Go through the entries below and print, exactly, the lines starting at the one with "Псевдокод поиска границы" and ending at the one with "return triangle.a.y;", keeping both ends and no others.

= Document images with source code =
+++++
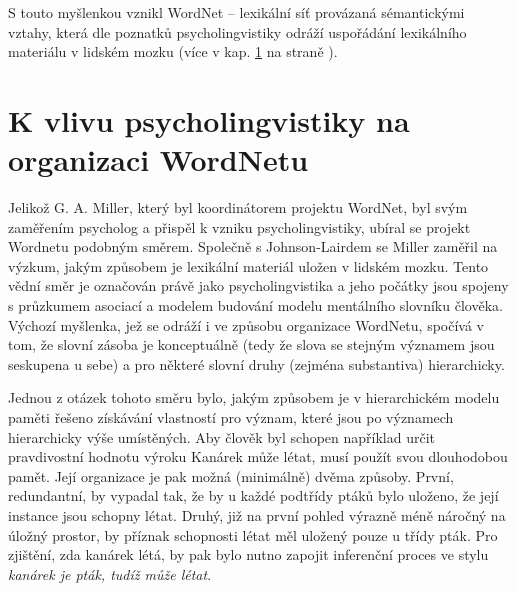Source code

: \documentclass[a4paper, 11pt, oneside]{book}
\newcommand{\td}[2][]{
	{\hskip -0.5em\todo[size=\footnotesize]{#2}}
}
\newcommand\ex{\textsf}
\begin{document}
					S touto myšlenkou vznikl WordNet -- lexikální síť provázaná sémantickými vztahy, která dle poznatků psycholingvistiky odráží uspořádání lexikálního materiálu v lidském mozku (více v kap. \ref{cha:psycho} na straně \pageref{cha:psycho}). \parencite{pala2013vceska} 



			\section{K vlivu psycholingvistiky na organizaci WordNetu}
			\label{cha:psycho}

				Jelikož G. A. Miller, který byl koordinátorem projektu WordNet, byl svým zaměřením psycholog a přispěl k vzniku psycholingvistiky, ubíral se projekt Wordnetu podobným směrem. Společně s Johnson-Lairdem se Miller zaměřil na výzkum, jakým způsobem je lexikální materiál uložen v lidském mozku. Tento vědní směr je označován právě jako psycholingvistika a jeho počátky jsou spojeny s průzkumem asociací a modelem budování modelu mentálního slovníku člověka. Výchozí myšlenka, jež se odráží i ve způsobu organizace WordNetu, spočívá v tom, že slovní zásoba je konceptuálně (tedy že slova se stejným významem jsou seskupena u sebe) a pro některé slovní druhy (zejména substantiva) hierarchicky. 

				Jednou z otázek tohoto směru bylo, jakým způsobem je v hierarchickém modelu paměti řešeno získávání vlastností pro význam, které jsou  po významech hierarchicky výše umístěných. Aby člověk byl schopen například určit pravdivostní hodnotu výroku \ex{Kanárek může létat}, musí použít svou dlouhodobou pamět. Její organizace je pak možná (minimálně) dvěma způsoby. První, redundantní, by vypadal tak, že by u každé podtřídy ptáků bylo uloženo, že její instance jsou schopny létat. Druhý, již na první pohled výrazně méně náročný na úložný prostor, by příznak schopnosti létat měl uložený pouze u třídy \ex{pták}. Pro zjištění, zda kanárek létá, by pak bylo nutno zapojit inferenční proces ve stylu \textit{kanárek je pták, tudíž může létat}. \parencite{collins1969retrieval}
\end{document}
+++++
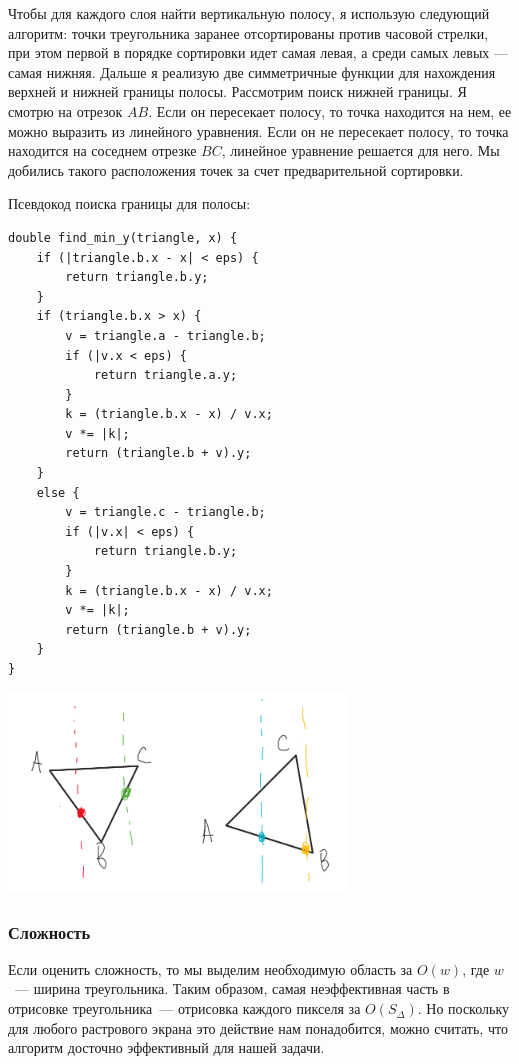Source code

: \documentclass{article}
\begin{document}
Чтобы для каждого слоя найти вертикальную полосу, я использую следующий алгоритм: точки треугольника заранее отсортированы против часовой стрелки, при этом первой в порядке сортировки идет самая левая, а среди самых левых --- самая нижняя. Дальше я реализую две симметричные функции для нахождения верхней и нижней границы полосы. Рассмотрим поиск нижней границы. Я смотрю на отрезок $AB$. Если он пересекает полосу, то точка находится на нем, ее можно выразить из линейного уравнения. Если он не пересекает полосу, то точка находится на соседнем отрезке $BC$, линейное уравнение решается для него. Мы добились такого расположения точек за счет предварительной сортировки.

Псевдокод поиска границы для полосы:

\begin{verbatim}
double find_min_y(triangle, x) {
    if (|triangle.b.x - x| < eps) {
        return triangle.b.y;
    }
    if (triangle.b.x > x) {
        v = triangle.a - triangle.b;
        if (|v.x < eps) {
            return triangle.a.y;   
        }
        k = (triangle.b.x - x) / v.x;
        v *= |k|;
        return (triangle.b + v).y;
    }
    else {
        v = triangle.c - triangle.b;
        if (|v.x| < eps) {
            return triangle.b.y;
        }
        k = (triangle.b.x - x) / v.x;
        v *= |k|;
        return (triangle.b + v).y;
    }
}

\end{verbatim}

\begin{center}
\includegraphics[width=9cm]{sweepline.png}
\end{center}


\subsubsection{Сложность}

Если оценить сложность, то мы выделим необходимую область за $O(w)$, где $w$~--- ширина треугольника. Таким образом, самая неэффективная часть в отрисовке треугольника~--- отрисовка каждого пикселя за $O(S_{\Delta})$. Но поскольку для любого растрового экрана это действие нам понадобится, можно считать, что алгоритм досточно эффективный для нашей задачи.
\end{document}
+++++
= Written reply =
Псевдокод поиска границы для полосы:

\begin{verbatim}
double find_min_y(triangle, x) {
    if (|triangle.b.x - x| < eps) {
        return triangle.b.y;
    }
    if (triangle.b.x > x) {
        v = triangle.a - triangle.b;
        if (|v.x < eps) {
            return triangle.a.y;   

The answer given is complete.